• _Work to complete_:
Below are the records; copy out every line that holds the word "http".

• _Stored data_:

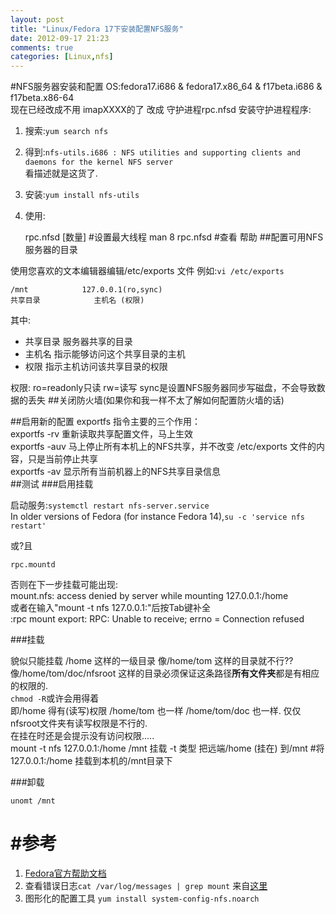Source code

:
 ```yaml
---
layout: post
title: "Linux/Fedora 17下安装配置NFS服务"
date: 2012-09-17 21:23
comments: true
categories: [Linux,nfs]
---
```



#NFS服务器安装和配置
OS:fedora17.i686 & fedora17.x86_64 & f17beta.i686 & f17beta.x86-64   
现在已经改成不用 imapXXXX的了
改成 守护进程rpc.nfsd
安装守护进程程序:  

1. 搜索:`yum search nfs`    
2. 得到:`nfs-utils.i686 : NFS utilities and supporting clients and daemons for the kernel NFS server`  
	看描述就是这货了.  
3. 安装:`yum install nfs-utils`  
4. 使用:
 
	rpc.nfsd [数量]		#设置最大线程
	man 8 rpc.nfsd 		#查看 帮助
##配置可用NFS服务器的目录

使用您喜欢的文本编辑器编辑/etc/exports 文件
例如:`vi /etc/exports`

	/mnt			127.0.0.1(ro,sync)
	共享目录			主机名	(权限)  
其中:

* 共享目录	服务器共享的目录
* 主机名	指示能够访问这个共享目录的主机
* 权限	指示主机访问该共享目录的权限

	
权限:
ro=readonly只读 rw=读写
sync是设置NFS服务器同步写磁盘，不会导致数据的丢失
##关闭防火墙(如果你和我一样不太了解如何配置防火墙的话)

##启用新的配置
exportfs 指令主要的三个作用：  
exportfs -rv   重新读取共享配置文件，马上生效   
exportfs -auv  马上停止所有本机上的NFS共享，并不改变 /etc/exports 文件的内容，只是当前停止共享  
exportfs -av   显示所有当前机器上的NFS共享目录信息  
##测试
###启用挂载

启动服务:`systemctl restart nfs-server.service`  
In older versions of Fedora (for instance Fedora 14),`su -c 'service nfs restart'`  


或?且   

	rpc.mountd	
否则在下一步挂载可能出现:  
mount.nfs: access denied by server while mounting 127.0.0.1:/home  
或者在输入"mount -t nfs 127.0.0.1:"后按Tab键补全  
:rpc mount export: RPC: Unable to receive; errno = Connection refused  

###挂载

</del>貌似只能挂载 /home 这样的一级目录 像/home/tom 这样的目录就不行??</del>  
像/home/tom/doc/nfsroot 这样的目录必须保证这条路径**所有文件夹**都是有相应的权限的.  
`chmod -R`或许会用得着   
即/home 得有(读写)权限 /home/tom 也一样 /home/tom/doc 也一样. 仅仅nfsroot文件夹有读写权限是不行的.   
在挂在时还是会提示没有访问权限.....  
	mount -t nfs 127.0.0.1:/home 	/mnt
	挂载 -t 类型 把远端/home    (挂在)   到/mnt
	#将127.0.0.1:/home 挂载到本机的/mnt目录下

###卸载
 
	unomt /mnt


#参考
=====  
1. [Fedora官方帮助文档](http://fedoraproject.org/wiki/Administration_Guide_Draft/NFS)  
2. 查看错误日志`cat /var/log/messages | grep mount` 来自[这里](http://liuzhigong.blog.163.com/blog/static/17827237520115305226932/)  
3. 图形化的配置工具 `yum install system-config-nfs.noarch`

• _Your response_:
1. [Fedora官方帮助文档](http://fedoraproject.org/wiki/Administration_Guide_Draft/NFS)  
2. 查看错误日志`cat /var/log/messages | grep mount` 来自[这里](http://liuzhigong.blog.163.com/blog/static/17827237520115305226932/)  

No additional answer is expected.